Despite the minimalist design, the sole does feature 3mm lugs for traction and grip. These walking boots feel comfortable straight out the box, but you need to break your legs in – initially the back of your calves will burn, but gradually this will dissipate as muscles strengthen. On softer surfaces these boots are delightful, but less-experienced users will struggle on tougher, technical terrain, especially jagged rocks.

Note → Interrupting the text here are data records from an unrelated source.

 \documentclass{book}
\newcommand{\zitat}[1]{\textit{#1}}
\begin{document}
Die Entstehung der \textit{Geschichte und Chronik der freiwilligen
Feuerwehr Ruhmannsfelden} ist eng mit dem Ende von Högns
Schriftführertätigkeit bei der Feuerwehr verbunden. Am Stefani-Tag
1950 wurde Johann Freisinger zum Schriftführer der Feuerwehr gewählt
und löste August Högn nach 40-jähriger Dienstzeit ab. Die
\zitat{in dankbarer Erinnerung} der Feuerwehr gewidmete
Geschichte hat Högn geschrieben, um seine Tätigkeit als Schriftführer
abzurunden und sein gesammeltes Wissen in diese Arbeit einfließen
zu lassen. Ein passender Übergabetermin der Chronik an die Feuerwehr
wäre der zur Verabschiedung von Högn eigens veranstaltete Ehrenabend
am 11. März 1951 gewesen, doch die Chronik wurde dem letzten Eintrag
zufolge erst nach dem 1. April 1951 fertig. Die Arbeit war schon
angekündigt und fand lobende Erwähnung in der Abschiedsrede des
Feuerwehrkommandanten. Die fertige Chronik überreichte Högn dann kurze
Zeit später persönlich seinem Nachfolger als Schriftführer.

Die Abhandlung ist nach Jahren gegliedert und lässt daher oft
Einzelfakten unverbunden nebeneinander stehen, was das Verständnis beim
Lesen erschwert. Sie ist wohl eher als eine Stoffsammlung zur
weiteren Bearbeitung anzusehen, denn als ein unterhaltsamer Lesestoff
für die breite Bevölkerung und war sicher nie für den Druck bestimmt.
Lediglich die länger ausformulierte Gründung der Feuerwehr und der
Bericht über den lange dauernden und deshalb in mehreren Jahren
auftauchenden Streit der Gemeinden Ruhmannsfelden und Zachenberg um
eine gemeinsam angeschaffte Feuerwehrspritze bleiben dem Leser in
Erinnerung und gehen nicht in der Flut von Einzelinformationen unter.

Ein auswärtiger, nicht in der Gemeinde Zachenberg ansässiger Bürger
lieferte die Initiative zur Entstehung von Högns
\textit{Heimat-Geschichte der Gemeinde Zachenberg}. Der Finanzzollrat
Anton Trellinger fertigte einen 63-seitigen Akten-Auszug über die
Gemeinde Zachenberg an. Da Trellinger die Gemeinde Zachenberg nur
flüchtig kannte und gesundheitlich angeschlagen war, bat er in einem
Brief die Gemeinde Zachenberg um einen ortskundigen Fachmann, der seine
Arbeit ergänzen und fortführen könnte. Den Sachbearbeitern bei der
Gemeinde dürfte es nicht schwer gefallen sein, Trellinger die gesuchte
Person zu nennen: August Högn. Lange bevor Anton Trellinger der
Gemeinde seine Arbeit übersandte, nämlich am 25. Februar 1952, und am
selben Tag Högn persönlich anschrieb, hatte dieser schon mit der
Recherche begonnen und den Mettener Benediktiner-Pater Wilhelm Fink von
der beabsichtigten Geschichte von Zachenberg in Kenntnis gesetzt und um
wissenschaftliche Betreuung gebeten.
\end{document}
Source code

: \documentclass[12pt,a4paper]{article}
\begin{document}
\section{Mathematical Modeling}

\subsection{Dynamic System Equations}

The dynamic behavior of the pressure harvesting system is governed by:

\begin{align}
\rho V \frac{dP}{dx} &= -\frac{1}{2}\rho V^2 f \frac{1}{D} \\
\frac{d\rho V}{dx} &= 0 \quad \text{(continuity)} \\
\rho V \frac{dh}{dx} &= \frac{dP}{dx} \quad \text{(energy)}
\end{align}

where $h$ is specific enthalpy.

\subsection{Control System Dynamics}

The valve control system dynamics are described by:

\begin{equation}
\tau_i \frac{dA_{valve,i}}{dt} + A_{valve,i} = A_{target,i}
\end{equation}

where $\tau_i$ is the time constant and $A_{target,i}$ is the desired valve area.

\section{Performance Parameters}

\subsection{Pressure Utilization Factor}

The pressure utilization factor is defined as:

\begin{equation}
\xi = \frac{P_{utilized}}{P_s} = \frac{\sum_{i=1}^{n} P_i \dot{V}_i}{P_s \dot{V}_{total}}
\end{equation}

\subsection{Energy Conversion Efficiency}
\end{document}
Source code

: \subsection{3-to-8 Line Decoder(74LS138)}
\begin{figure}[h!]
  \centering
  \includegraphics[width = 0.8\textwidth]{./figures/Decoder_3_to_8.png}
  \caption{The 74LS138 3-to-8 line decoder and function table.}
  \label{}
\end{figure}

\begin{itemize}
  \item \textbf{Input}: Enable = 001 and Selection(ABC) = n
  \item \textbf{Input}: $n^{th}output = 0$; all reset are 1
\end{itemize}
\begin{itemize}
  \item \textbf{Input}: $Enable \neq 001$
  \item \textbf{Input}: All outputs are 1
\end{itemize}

The best hiking boots for all-round adventure

best hiking boots: AKU Trekker Lite III GTX

(Image credit: AKU)

AKU Trekker Lite III GTX

Stylish hill-ready hiking boots born in the mountains of Italy

RRP: $ (US) / £190 (UK)
Weight (per boot): 570g / 20oz
Materials: Suede & welded PU full upper; Gore-Tex membrane; double-intensity die-cut EVA midsole; Vibram Curcuma outsole
Compatibility: 3- to 4-season day hiking on almost any trails, and a good boot for longer trips in decent conditions
Colors: Black & green / Black & blue
Reasons to buy
+Robust+Secure and supportive fit+Waterproof and breathable+Comfortable+Stylish+Available in wide-fit last
Reasons to avoid
-Expensive-Fairly weighty for day boots

These beautiful boots from a brand based in the Italian alps absolutely ooze style before you get them dirty, but they also perform impressively when you stop posing and start tackling trails and peaks. The construction is robust, with precision stitching reinforcing each eyelet in the lacing system, which is where pressure is applied every time you pull the boots on. Having three pairs of quick-lace hooks at the top of each boot really enables you to get them done up nice and tight, for a firm and secure ride when you start pounding the paths. 

The component parts are all top end, from the Vibram Curcuma outsole up to the Gore-Tex lined suede-and-fabric upper. There is an all-round rand that shields toes and heels, and on test they were warm, comfortable, confidence-giving and classy, protecting our feet from the elements and supplying a really decent level of performance. They’re not as lightweight as some other daywalking boots out there, but the level of ankle support is far superior to the vast majority of other comparable boots.  The standard last is quite narrow in the toebox department, but the Trekker Lite IIIs are also available in a wide-fit.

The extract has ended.